Police Interviews Incompatible with Human Rights?
The implications for Scots law of the European Court of Human Rights decision in Salduz v Turkey (Application No. 36391/02, 27 November 2008) that the presence of a lawyer at police interviews of criminal suspects is essential to avoid infringement of Article 6 ECHR (fair trial), came before the UK Supreme Court at the end of May 2010; and even before the case (Cadder v HMA) was officially decided (the due date is 20 October), the Crown Office instructed change in police interviewing practices.
Interim guidelines say that suspects being interviewed should be offered access to a solicitor for a private consultation, in person, in advance of the police interview. If the accused or the solicitor wishes the solicitor to be present during the interview then access should be allowed unless, once again, it is considered that there are compelling reasons why this should not be permitted. Any such reason should be clearly noted and detailed in full.
The guidelines also make clear that they are not intended to pre-empt the decision of the Supreme Court and are issued with the intention of protecting prosecutions pending the decision of the Supreme Court. However, it appears pretty clear that the Supreme Court indicated that it was against the Crown’s arguments in the Cadder case, and that the unusually long period before the court’s decision is announced is to be explained by its willingness to give the Crown (and the Scottish Government) time to work out how to adapt the Scottish system to a new world.
The big question is whether the court’s decision will be prospective only, or will be held to affect all convictions already achieved using the evidence from police interviews conducted without the presence of lawyers. If the decision has retrospective effect (as one would expect), then there may be questions about emergency legislation to deal with it. One possibility is that such retrospective legislation would have to be passed in the Westminster Parliament since, unlike the Scottish Parliament, it is not absolutely constrained in this regard by Convention rights. But another possibility is that generally criminal appeals have to be made within three months of the final finding of guilt; so, if the guidelines work as intended, by the time the Supreme Court issues its decision, most convictions procured using police interview evidence will no longer be appealable.
There are also issues about the compatibility of the Crown Office guidelines with solicitors’ professional code of conduct, and about legal aid provision. This is producing no doubt interesting discussions between the Justice Secretary, the Law Society of Scotland and the Scottish Legal Aid Board.

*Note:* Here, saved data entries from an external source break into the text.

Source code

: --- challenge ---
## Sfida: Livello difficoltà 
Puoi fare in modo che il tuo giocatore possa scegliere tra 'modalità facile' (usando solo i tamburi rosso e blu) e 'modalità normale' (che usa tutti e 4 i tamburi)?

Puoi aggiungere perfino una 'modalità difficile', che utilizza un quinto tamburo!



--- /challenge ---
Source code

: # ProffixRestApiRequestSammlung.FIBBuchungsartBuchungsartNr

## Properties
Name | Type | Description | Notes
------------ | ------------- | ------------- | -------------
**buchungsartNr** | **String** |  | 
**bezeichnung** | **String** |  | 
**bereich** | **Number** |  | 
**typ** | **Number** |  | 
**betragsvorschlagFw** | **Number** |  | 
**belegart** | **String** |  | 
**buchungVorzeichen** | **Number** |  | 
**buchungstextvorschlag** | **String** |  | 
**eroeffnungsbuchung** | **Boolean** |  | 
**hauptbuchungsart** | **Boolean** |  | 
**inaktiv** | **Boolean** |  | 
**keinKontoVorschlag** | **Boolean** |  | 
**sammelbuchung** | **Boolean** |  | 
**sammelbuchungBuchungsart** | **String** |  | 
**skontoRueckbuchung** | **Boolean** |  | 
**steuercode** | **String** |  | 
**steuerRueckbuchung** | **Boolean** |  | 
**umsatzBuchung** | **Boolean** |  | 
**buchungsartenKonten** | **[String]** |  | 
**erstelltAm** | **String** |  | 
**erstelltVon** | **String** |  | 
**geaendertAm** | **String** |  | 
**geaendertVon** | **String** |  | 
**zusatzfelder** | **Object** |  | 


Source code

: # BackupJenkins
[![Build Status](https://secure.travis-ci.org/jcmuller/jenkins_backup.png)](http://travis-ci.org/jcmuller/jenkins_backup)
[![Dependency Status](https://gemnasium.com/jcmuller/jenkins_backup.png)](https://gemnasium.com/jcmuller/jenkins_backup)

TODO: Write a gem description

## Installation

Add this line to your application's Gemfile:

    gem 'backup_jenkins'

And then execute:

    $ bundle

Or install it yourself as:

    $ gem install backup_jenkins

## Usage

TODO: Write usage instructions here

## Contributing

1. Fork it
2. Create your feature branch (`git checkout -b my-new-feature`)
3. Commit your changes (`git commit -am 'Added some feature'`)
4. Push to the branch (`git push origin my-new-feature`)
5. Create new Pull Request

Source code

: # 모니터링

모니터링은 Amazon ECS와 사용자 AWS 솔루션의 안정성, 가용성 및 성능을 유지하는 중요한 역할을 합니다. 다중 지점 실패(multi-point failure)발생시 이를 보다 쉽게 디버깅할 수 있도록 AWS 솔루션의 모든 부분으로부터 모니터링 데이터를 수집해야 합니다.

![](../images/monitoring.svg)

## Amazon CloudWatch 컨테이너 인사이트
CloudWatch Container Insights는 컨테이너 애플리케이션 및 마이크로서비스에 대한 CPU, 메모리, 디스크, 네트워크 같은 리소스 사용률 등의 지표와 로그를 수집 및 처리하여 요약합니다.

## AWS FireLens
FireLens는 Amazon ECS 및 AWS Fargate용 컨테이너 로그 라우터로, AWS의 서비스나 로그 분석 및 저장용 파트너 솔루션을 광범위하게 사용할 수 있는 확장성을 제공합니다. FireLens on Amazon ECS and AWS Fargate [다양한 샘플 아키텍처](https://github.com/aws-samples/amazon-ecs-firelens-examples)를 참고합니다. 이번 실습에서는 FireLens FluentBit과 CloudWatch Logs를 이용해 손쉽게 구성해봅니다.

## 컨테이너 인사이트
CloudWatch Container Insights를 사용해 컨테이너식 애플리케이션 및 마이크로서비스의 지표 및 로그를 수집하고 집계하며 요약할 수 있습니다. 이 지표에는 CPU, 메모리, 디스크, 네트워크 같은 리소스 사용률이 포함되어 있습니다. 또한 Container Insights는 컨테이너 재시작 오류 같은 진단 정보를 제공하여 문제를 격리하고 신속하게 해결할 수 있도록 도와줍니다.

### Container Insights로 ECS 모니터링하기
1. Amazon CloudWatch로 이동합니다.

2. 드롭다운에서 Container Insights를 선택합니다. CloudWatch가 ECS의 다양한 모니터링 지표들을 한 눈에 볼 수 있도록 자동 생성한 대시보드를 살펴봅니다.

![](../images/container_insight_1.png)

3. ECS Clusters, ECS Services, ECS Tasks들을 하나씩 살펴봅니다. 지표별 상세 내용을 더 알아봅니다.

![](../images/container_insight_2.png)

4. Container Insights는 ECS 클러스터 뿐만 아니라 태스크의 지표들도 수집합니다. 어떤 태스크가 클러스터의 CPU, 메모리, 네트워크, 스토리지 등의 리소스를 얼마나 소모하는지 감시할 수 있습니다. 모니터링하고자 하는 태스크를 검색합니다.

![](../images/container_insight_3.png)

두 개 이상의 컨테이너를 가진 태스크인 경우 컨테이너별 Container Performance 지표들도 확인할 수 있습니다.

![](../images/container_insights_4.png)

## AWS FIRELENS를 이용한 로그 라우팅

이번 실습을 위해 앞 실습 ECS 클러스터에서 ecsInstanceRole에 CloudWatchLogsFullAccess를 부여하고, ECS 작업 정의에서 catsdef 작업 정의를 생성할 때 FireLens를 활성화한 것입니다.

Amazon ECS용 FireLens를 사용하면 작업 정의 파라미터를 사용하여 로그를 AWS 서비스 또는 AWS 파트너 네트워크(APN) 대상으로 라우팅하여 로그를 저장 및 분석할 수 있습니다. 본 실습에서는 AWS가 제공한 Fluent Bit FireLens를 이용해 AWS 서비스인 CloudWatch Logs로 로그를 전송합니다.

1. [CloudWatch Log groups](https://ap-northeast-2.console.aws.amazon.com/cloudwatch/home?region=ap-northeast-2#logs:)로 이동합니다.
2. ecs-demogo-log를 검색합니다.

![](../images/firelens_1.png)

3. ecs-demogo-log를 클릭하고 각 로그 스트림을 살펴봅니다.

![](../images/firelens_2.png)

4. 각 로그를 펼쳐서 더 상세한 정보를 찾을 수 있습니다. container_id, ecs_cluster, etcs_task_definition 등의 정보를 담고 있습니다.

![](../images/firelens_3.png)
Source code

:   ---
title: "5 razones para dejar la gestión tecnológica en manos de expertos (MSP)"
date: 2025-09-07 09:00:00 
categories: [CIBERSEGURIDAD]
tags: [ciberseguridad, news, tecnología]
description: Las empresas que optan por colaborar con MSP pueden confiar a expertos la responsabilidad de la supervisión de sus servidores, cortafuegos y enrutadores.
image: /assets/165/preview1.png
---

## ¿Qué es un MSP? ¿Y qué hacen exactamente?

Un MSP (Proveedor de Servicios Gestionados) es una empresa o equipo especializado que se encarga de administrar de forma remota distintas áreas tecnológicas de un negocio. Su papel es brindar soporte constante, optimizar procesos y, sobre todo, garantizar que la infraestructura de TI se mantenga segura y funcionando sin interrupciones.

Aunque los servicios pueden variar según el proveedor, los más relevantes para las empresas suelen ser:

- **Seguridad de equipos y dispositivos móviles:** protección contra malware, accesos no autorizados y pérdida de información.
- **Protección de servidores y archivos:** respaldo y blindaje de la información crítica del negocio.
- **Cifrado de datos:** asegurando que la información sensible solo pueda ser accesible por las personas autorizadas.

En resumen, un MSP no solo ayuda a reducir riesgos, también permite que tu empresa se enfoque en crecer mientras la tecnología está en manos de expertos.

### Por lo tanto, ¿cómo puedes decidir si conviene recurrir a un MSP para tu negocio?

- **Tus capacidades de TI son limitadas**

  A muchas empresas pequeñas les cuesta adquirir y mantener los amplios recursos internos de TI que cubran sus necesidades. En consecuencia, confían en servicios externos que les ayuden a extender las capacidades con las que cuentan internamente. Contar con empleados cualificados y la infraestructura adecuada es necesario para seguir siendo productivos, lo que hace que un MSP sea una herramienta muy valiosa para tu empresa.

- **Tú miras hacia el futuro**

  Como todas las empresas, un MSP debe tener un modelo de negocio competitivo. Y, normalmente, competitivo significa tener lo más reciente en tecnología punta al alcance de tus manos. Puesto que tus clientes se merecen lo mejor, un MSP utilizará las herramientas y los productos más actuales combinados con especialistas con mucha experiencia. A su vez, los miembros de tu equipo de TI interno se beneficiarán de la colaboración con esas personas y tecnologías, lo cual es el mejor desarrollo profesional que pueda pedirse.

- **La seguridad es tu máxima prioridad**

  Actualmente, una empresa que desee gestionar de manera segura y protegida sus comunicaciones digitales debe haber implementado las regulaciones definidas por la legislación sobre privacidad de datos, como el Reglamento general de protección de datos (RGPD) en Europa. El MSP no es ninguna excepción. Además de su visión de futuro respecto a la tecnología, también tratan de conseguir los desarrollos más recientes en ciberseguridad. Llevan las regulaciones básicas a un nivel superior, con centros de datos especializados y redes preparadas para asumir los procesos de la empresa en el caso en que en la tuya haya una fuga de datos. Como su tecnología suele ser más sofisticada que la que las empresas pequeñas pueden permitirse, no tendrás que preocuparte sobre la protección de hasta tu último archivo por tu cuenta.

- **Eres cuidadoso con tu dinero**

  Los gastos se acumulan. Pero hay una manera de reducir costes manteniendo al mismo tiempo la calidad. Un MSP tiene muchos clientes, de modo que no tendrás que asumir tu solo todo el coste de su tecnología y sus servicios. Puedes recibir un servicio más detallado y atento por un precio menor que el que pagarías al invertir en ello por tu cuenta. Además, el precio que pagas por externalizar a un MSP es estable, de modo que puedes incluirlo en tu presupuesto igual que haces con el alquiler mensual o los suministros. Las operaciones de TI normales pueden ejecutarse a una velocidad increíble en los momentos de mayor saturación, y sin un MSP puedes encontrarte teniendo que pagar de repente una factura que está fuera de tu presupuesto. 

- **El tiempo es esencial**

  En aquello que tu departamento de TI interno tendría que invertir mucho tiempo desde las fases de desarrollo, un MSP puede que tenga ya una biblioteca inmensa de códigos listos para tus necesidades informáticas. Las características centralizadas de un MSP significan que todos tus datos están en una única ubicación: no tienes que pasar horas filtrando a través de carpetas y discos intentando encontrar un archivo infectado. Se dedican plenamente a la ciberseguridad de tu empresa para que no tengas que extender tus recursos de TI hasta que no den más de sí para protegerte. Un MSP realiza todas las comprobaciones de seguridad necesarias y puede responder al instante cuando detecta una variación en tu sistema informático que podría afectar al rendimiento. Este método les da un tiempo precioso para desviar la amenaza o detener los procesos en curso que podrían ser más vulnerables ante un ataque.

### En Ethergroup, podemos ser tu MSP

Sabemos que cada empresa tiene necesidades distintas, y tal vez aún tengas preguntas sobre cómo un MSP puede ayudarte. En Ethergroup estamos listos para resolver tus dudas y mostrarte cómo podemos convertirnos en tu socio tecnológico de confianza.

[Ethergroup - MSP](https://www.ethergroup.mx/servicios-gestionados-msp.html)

Assuming that the Supreme Court does rule against the present law and overturn the previous seven-judge decision of the Criminal Appeal Court (MacLean v HM Advocate 2009 HCJAC 97), there may be interesting implications for other parts of Scots criminal law, evidence and procedure, not least the rule requiring corroboration. One of the defences of the existing law on police interviews is that no conviction could be procured on such evidence alone; something else would be required to corroborate it. Given the importance of police interviews to the obtaining of many if not most convictions, the police and prosecution authorities may well feel that, if that possibility is lost or significantly reduced after the Supreme Court’s ruling, a different approach to the rules of evidence is going to be required. England provides the obvious model: no corroboration needed there, but suspects have access to lawyers in all interviews.